Introduction

Polymyalgia rheumatica (PMR) is the most common inflammatory rheumatological condition affecting people over the age of 50 years [1]. Symptoms include muscle stiffness and pain, predominantly around the neck or shoulder and pelvic girdles [2], as well as a low-grade fever, depression, fatigue, anorexia and weight loss [3, 4]. Raised inflammatory markers (erythrocyte sedimentation rate (ESR) or C-reactive protein (CRP)) are a hallmark of this condition. PMR is usually treated with medium/low dose oral glucocorticoids (GCs) which are gradually reduced and stopped over several years [5].

Patients with common inflammatory rheumatological conditions, for example gout [6] and rheumatoid arthritis (RA) [7], are predisposed to developing cardiovascular disease (CVD). In patients with RA, this risk has been attributed to an increased prevalence of arterial atherosclerotic plaques [8, 9], the quantity of which are correlated with levels of systemic inflammation [10] and duration of rheumatological disease [11]. Patients with RA are also known to have a higher risk of lung diseases [12] and certain types of cancers, particularly haematological cancers [13]. PMR, like RA, is a rheumatological condition characterised by increased levels of inflammation, and therefore patients with PMR may have a similar predisposition to increased risks of certain conditions.

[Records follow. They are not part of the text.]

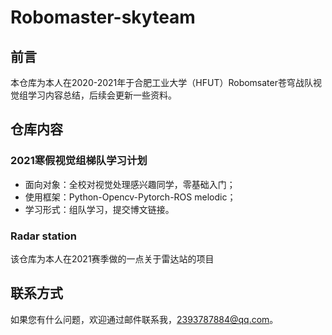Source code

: # Robomaster-skyteam

## 前言

本仓库为本人在2020-2021年于合肥工业大学（HFUT）Robomsater苍穹战队视觉组学习内容总结，后续会更新一些资料。

## 仓库内容

### 2021寒假视觉组梯队学习计划

- 面向对象：全校对视觉处理感兴趣同学，零基础入门；
- 使用框架：Python-Opencv-Pytorch-ROS melodic；
- 学习形式：组队学习，提交博文链接。

### Radar station
该仓库为本人在2021赛季做的一点关于雷达站的项目


## 联系方式

如果您有什么问题，欢迎通过邮件联系我，[2393787884@qq.com](mailto:2393787884@qq.com)。

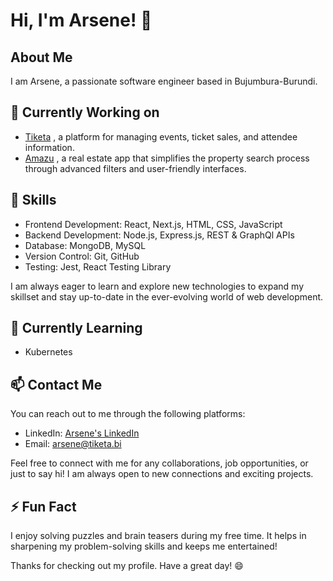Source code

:# Hi, I'm Arsene! 👋

## About Me

I am Arsene, a passionate software engineer based in Bujumbura-Burundi. 

## 🔭 Currently Working on

- [Tiketa] , a platform for managing events, ticket sales, and attendee information.
- [Amazu] , a real estate app that simplifies the property search process through advanced filters and user-friendly interfaces.

## 🚀 Skills

- Frontend Development: React, Next.js, HTML, CSS, JavaScript
- Backend Development: Node.js, Express.js, REST & GraphQl APIs
- Database: MongoDB, MySQL
- Version Control: Git, GitHub
- Testing: Jest, React Testing Library

I am always eager to learn and explore new technologies to expand my skillset and stay up-to-date in the ever-evolving world of web development.

## 🌱 Currently Learning

- Kubernetes

## 📫 Contact Me

You can reach out to me through the following platforms:

- LinkedIn: [Arsene's LinkedIn](https://www.linkedin.com/in/arsene-nduwayo-a8b68613b)
- Email: arsene@tiketa.bi

Feel free to connect with me for any collaborations, job opportunities, or just to say hi! I am always open to new connections and exciting projects.

## ⚡ Fun Fact

I enjoy solving puzzles and brain teasers during my free time. It helps in sharpening my problem-solving skills and keeps me entertained!

Thanks for checking out my profile. Have a great day! 😄

[Tiketa]: https://tiketa.bi
[Amazu]: https://amazu.bi
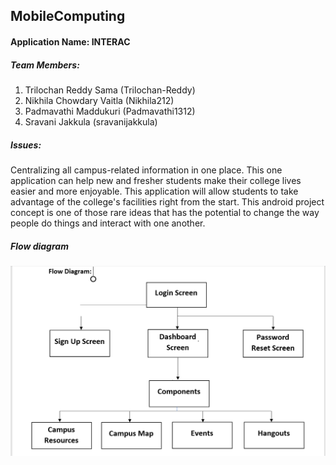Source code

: ## MobileComputing

#### Application Name: INTERAC

##### Team Members:
1.	Trilochan Reddy Sama (Trilochan-Reddy)
2.	Nikhila Chowdary Vaitla (Nikhila212)
3.	Padmavathi Maddukuri (Padmavathi1312)
4.	Sravani Jakkula  (sravanijakkula)

##### Issues: 
Centralizing all campus-related information in one place. 
This one application can help new and fresher students make their college lives easier and more enjoyable. 
This application will allow students to take advantage of the college's facilities right from the start.
This android project concept is one of those rare ideas that has the potential to change the way people do things and interact with one another.

##### Flow diagram 
![IMAGE](flowdiagram.PNG)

In order to diagnose PMR, guidelines endorsed by the American College of Rheumatology and the European League Against Rheumatism advise the exclusion of conditions which may cause similar symptoms [14]. These include core exclusion conditions (GCA, cancer and infections) as well as RA, fibromyalgia, hypothyroidism and drug-induced myalgia. The guidelines also suggest an evaluation of whether patients have comorbidities that put them at greater risk of side effects from GC treatment [14]. Quantifying the burden of comorbidities in this group of patients is therefore important.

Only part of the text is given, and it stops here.